Magbie’s marijuana punishment was a death sentence. Without their medication behind bars, pot patients who make it out alive have endured days, weeks or years without their medication. Even after release, conditions of parole, including urine tests, may prevent patients from accessing their medicine.
4. Robert Platshorn
Robert Platshorn is famous for being a marijuana trafficker. A leader of what the DEA dubbed the “Black Tuna Gang,” Platshorn spent the mid- to late-’70s smuggling weed into the US from Colombia before he was busted in 1978. Authorities accused him of importing as much as 500 tons of pot, and Platshorn gained infamy for his connection to what the DEA said was the most sophisticated drug operation it had seen yet. He was sentenced to 30 years, 28 of which he served until he was released on parole in 2008. Because Platshorn served nearly the full length of his sentence, he has taken on another label, this time as the man believed to have spent the most time locked up for pot in America.
Now almost 70 years old, Platshorn is a marijuana activist who has managed to stay in the public eye. He recently toured America with the Silver Tour, speaking with seniors about medical marijuana. His most recent brush with law enforcement went down this summer. In May 2011, Platshorn received a letter from the parole board apparently releasing him from service. But this July, after his parole officer had passed away and two days before he was to speak before the American Bar Association, a new parole officer named Scott Kirsche showed up at his door and demanded he give a urine sample. Platshorn — who says his former parole officer allowed him to travel to pot-related events and also approved his use of cannabis oil for skin cancer — failed the test and was ordered to immediately stop treating his cancer with cannabis oil.

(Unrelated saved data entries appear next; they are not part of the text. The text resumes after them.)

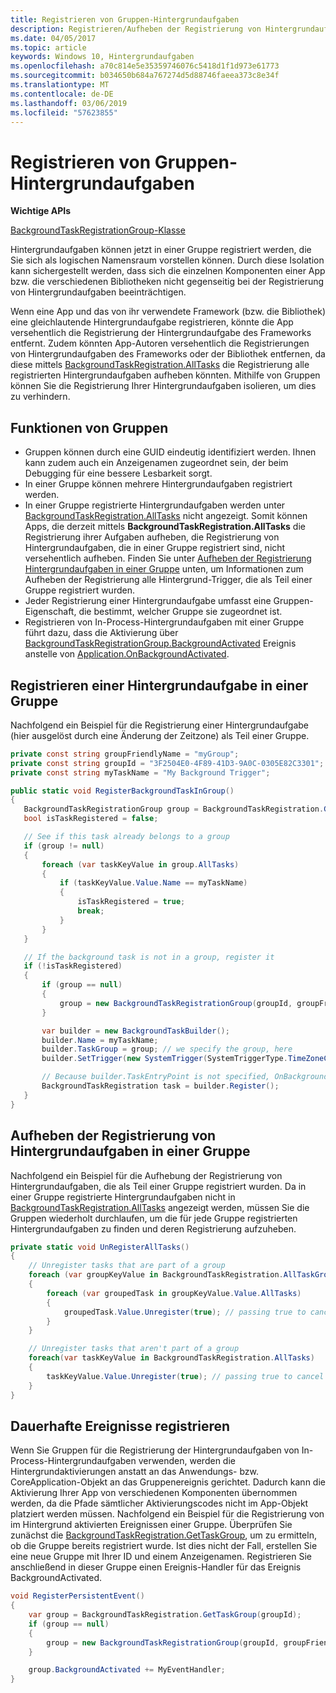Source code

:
 ```yaml
---
title: Registrieren von Gruppen-Hintergrundaufgaben
description: Registrieren/Aufheben der Registrierung von Hintergrundaufgaben als Teil einer Gruppe, um diese Registrierungen zu isolieren.
ms.date: 04/05/2017
ms.topic: article
keywords: Windows 10, Hintergrundaufgaben
ms.openlocfilehash: a70c814e5e35359746076c5418d1f1d973e61773
ms.sourcegitcommit: b034650b684a767274d5d88746faeea373c8e34f
ms.translationtype: MT
ms.contentlocale: de-DE
ms.lasthandoff: 03/06/2019
ms.locfileid: "57623855"
---
```

# <a name="group-background-task-registration"></a>Registrieren von Gruppen-Hintergrundaufgaben

**Wichtige APIs**

[BackgroundTaskRegistrationGroup-Klasse](https://docs.microsoft.com/uwp/api/windows.applicationmodel.background.backgroundtaskregistrationgroup)

Hintergrundaufgaben können jetzt in einer Gruppe registriert werden, die Sie sich als logischen Namensraum vorstellen können. Durch diese Isolation kann sichergestellt werden, dass sich die einzelnen Komponenten einer App bzw. die verschiedenen Bibliotheken nicht gegenseitig bei der Registrierung von Hintergrundaufgaben beeinträchtigen.

Wenn eine App und das von ihr verwendete Framework (bzw. die Bibliothek) eine gleichlautende Hintergrundaufgabe registrieren, könnte die App versehentlich die Registrierung der Hintergrundaufgabe des Frameworks entfernt. Zudem könnten App-Autoren versehentlich die Registrierungen von Hintergrundaufgaben des Frameworks oder der Bibliothek entfernen, da diese mittels [BackgroundTaskRegistration.AllTasks](https://docs.microsoft.com/uwp/api/windows.applicationmodel.background.backgroundtaskregistration.AllTasks) die Registrierung alle registrierten Hintergrundaufgaben aufheben könnten.  Mithilfe von Gruppen können Sie die Registrierung Ihrer Hintergrundaufgaben isolieren, um dies zu verhindern.

## <a name="features-of-groups"></a>Funktionen von Gruppen

* Gruppen können durch eine GUID eindeutig identifiziert werden. Ihnen kann zudem auch ein Anzeigenamen zugeordnet sein, der beim Debugging für eine bessere Lesbarkeit sorgt.
* In einer Gruppe können mehrere Hintergrundaufgaben registriert werden.
* In einer Gruppe registrierte Hintergrundaufgaben werden unter [BackgroundTaskRegistration.AllTasks](https://docs.microsoft.com/uwp/api/windows.applicationmodel.background.backgroundtaskregistration.AllTasks) nicht angezeigt. Somit können Apps, die derzeit mittels **BackgroundTaskRegistration.AllTasks** die Registrierung ihrer Aufgaben aufheben, die Registrierung von Hintergrundaufgaben, die in einer Gruppe registriert sind, nicht versehentlich aufheben. Finden Sie unter [Aufheben der Registrierung Hintergrundaufgaben in einer Gruppe](#unregister-background-tasks-in-a-group) unten, um Informationen zum Aufheben der Registrierung alle Hintergrund-Trigger, die als Teil einer Gruppe registriert wurden.
* Jeder Registrierung einer Hintergrundaufgabe umfasst eine Gruppen-Eigenschaft, die bestimmt, welcher Gruppe sie zugeordnet ist.
* Registrieren von In-Process-Hintergrundaufgaben mit einer Gruppe führt dazu, dass die Aktivierung über [BackgroundTaskRegistrationGroup.BackgroundActivated](https://docs.microsoft.com/uwp/api/windows.applicationmodel.background.backgroundtaskregistrationgroup.BackgroundActivated) Ereignis anstelle von [Application.OnBackgroundActivated](https://docs.microsoft.com/uwp/api/windows.ui.xaml.application.onbackgroundactivated#Windows_UI_Xaml_Application_OnBackgroundActivated_Windows_ApplicationModel_Activation_BackgroundActivatedEventArgs_).

## <a name="register-a-background-task-in-a-group"></a>Registrieren einer Hintergrundaufgabe in einer Gruppe

Nachfolgend ein Beispiel für die Registrierung einer Hintergrundaufgabe (hier ausgelöst durch eine Änderung der Zeitzone) als Teil einer Gruppe.

```csharp
private const string groupFriendlyName = "myGroup";
private const string groupId = "3F2504E0-4F89-41D3-9A0C-0305E82C3301";
private const string myTaskName = "My Background Trigger";

public static void RegisterBackgroundTaskInGroup()
{
   BackgroundTaskRegistrationGroup group = BackgroundTaskRegistration.GetTaskGroup(groupId);
   bool isTaskRegistered = false;

   // See if this task already belongs to a group
   if (group != null)
   {
       foreach (var taskKeyValue in group.AllTasks)
       {
           if (taskKeyValue.Value.Name == myTaskName)
           {
               isTaskRegistered = true;
               break;
           }
       }
   }

   // If the background task is not in a group, register it
   if (!isTaskRegistered)
   {
       if (group == null)
       {
           group = new BackgroundTaskRegistrationGroup(groupId, groupFriendlyName);
       }

       var builder = new BackgroundTaskBuilder();
       builder.Name = myTaskName;
       builder.TaskGroup = group; // we specify the group, here
       builder.SetTrigger(new SystemTrigger(SystemTriggerType.TimeZoneChange, false));

       // Because builder.TaskEntryPoint is not specified, OnBackgroundActivated() will be raised when the background task is triggered
       BackgroundTaskRegistration task = builder.Register();
   }
}
```

## <a name="unregister-background-tasks-in-a-group"></a>Aufheben der Registrierung von Hintergrundaufgaben in einer Gruppe

Nachfolgend ein Beispiel für die Aufhebung der Registrierung von Hintergrundaufgaben, die als Teil einer Gruppe registriert wurden.
Da in einer Gruppe registrierte Hintergrundaufgaben nicht in [BackgroundTaskRegistration.AllTasks](https://docs.microsoft.com/uwp/api/windows.applicationmodel.background.backgroundtaskregistration.AllTasks) angezeigt werden, müssen Sie die Gruppen wiederholt durchlaufen, um die für jede Gruppe registrierten Hintergrundaufgaben zu finden und deren Registrierung aufzuheben.

```csharp
private static void UnRegisterAllTasks()
{
    // Unregister tasks that are part of a group
    foreach (var groupKeyValue in BackgroundTaskRegistration.AllTaskGroups)
    {
        foreach (var groupedTask in groupKeyValue.Value.AllTasks)
        {
            groupedTask.Value.Unregister(true); // passing true to cancel currently running instances of this background task
        }
    }

    // Unregister tasks that aren't part of a group
    foreach(var taskKeyValue in BackgroundTaskRegistration.AllTasks)
    {
        taskKeyValue.Value.Unregister(true); // passing true to cancel currently running instances of this background task
    }
}
```

## <a name="register-persistent-events"></a>Dauerhafte Ereignisse registrieren

Wenn Sie Gruppen für die Registrierung der Hintergrundaufgaben von In-Process-Hintergrundaufgaben verwenden, werden die Hintergrundaktivierungen anstatt an das Anwendungs- bzw. CoreApplication-Objekt an das Gruppenereignis gerichtet. Dadurch kann die Aktivierung Ihrer App von verschiedenen Komponenten übernommen werden, da die Pfade sämtlicher Aktivierungscodes nicht im App-Objekt platziert werden müssen. Nachfolgend ein Beispiel für die Registrierung von im Hintergrund aktivierten Ereignissen einer Gruppe. Überprüfen Sie zunächst die [BackgroundTaskRegistration.GetTaskGroup](https://docs.microsoft.com/uwp/api/windows.applicationmodel.background.backgroundtaskregistration.gettaskgroup), um zu ermitteln, ob die Gruppe bereits registriert wurde. Ist dies nicht der Fall, erstellen Sie eine neue Gruppe mit Ihrer ID und einem Anzeigenamen. Registrieren Sie anschließend in dieser Gruppe einen Ereignis-Handler für das Ereignis BackgroundActivated.

```csharp
void RegisterPersistentEvent()
{
    var group = BackgroundTaskRegistration.GetTaskGroup(groupId);
    if (group == null)
    {
        group = new BackgroundTaskRegistrationGroup(groupId, groupFriendlyName);
    }

    group.BackgroundActivated += MyEventHandler;
}
```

Then, in one of the most shocking elements of Platshorn’s life story, he received what is effectively a gag order: Platshorn told South Florida’s Sun Sentenial that he is banned from travel “to promote the legalization of marijuana without the express permission of the U.S. Parole Commission.” Platshorn was specificallytold not to appear at an upcoming High Times medical event in San Francisco, and to cut ties with patient and fellow Silver Tour board member Irvin Rosenfeld. In July, U.S. District Judge Donald Middlebrooks ordered Platshorn to remain under parole supervision, while claiming his request for freedom to speak at marijuana-related events conflicts with his criminal record.
5. Will Foster
US Army veteran and business-owner Will Foster was suffering from widespread rheumatoid arthritis when he started growing marijuana. In 1997, Oklahoma police discovered his marijuana garden and just $28 cash after a “confidential informant” helped them procure a “John Doe” search warrant for methamphetamine. His sentence was reduced to 20 years and he was paroled to California in 2001. The Oklahoma Department of Corrections was unhappy when Foster completed parole, and attempted to extradite him back to Oklahoma — a fight Foster won.
But in 2008, Foster’s marijuana grow, legal by California standards, was raided. Foster sat in a California jail for a year before local authorities dropped the charges. Unfortunately for Foster, Oklahoma officials showed up at the Calif. jail, shackled Foster and drove him back to Oklahoma, where he remained until he was released in late November 2009.